WHAT THE TASK ASKS
As you look over the data below, please find each line where the word "복잡하고" appears, then copy it.

DATA FOR PROCESSING
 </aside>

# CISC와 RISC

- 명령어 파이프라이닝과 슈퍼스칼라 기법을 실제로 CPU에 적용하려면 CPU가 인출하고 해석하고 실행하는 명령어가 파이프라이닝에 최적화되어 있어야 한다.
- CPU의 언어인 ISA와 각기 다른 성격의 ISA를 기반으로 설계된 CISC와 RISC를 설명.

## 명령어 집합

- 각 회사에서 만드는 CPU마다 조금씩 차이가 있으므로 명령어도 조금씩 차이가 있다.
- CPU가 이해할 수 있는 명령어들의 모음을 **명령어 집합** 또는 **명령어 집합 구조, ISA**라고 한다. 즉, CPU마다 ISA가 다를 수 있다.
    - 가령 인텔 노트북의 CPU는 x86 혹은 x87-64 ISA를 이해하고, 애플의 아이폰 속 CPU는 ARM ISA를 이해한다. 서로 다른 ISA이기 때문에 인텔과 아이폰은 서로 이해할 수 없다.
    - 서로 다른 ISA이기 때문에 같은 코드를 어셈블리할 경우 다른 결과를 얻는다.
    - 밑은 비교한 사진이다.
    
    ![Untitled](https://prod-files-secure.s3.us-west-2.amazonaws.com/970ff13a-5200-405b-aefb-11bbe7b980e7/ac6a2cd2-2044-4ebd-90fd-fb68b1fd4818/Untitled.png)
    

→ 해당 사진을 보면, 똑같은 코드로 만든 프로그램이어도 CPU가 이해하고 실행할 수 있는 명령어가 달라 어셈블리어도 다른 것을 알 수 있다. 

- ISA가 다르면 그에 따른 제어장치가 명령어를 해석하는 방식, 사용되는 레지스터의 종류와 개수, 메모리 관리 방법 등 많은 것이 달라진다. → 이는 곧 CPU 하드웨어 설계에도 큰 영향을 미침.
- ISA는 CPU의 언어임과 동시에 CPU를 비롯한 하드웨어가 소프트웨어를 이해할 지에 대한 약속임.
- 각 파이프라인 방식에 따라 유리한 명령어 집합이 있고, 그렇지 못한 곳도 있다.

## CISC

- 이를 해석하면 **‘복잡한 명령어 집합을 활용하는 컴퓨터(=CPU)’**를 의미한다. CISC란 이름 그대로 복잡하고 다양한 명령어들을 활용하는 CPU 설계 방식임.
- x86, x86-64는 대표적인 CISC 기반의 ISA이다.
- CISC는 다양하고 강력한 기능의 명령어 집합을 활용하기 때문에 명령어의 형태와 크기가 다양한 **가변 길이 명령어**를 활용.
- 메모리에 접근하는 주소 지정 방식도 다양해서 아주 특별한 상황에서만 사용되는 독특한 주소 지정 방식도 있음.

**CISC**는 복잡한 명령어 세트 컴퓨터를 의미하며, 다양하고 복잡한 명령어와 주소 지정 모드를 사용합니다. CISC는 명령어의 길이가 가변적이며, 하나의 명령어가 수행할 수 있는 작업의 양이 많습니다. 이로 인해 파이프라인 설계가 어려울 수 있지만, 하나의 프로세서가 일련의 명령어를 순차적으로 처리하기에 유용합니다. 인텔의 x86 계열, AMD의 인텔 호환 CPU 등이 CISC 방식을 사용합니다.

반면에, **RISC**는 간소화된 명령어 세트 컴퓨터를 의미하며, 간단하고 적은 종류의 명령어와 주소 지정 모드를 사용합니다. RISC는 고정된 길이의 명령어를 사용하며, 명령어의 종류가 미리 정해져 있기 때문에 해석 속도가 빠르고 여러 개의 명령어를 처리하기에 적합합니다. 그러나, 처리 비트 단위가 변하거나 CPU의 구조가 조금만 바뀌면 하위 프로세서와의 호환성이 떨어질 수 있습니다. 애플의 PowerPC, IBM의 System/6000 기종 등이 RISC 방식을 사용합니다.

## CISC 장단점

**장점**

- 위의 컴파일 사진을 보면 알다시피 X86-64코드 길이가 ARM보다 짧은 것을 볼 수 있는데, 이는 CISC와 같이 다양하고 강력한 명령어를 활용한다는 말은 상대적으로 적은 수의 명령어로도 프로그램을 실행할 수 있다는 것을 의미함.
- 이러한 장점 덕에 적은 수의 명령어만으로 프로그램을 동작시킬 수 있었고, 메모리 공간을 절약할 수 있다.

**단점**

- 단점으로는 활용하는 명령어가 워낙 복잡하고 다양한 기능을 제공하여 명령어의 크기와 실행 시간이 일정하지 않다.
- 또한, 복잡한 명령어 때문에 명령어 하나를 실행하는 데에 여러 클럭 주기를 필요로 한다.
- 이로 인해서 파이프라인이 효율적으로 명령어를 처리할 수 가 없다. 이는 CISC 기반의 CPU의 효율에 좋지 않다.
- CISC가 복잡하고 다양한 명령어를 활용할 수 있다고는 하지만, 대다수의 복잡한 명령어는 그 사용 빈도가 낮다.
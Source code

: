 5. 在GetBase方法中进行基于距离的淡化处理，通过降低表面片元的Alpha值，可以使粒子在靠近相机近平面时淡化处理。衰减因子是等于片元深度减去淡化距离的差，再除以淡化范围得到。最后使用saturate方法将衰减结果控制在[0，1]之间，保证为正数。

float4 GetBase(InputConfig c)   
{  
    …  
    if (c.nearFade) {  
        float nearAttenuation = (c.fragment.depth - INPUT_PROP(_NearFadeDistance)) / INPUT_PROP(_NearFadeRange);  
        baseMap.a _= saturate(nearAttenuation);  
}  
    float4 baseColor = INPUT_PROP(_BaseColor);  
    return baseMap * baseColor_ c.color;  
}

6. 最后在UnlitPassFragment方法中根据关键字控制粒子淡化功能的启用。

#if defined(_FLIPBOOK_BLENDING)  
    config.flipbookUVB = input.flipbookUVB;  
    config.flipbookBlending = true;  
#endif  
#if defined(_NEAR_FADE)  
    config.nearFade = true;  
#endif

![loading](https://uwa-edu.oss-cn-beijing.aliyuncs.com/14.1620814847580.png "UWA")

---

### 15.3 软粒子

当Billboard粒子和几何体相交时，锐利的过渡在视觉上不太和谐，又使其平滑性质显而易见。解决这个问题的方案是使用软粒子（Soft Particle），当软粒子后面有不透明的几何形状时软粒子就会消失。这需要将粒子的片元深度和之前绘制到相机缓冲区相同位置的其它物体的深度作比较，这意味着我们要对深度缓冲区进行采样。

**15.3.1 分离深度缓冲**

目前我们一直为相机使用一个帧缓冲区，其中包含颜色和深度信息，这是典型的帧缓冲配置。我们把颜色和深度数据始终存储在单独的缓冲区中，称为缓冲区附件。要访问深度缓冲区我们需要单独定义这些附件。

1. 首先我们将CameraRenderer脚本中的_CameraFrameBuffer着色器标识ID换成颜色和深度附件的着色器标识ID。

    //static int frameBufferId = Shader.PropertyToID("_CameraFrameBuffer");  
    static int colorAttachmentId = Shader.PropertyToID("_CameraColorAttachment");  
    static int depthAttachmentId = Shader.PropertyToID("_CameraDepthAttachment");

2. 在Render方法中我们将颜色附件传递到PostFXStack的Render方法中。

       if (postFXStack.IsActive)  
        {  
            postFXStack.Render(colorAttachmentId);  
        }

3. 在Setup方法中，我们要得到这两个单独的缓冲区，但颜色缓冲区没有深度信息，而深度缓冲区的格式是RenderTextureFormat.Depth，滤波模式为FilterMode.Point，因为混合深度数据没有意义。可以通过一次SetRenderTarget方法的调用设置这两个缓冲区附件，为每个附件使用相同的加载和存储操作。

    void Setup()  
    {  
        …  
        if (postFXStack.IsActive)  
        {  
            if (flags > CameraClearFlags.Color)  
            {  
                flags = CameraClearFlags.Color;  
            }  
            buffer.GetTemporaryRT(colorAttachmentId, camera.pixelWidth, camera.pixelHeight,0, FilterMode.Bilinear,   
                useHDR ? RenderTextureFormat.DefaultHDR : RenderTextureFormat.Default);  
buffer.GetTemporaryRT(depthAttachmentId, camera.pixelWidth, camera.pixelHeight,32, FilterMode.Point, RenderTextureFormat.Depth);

YOUR RESPONSE
- 이를 해석하면 **‘복잡한 명령어 집합을 활용하는 컴퓨터(=CPU)’**를 의미한다. CISC란 이름 그대로 복잡하고 다양한 명령어들을 활용하는 CPU 설계 방식임.
- 단점으로는 활용하는 명령어가 워낙 복잡하고 다양한 기능을 제공하여 명령어의 크기와 실행 시간이 일정하지 않다.
- CISC가 복잡하고 다양한 명령어를 활용할 수 있다고는 하지만, 대다수의 복잡한 명령어는 그 사용 빈도가 낮다.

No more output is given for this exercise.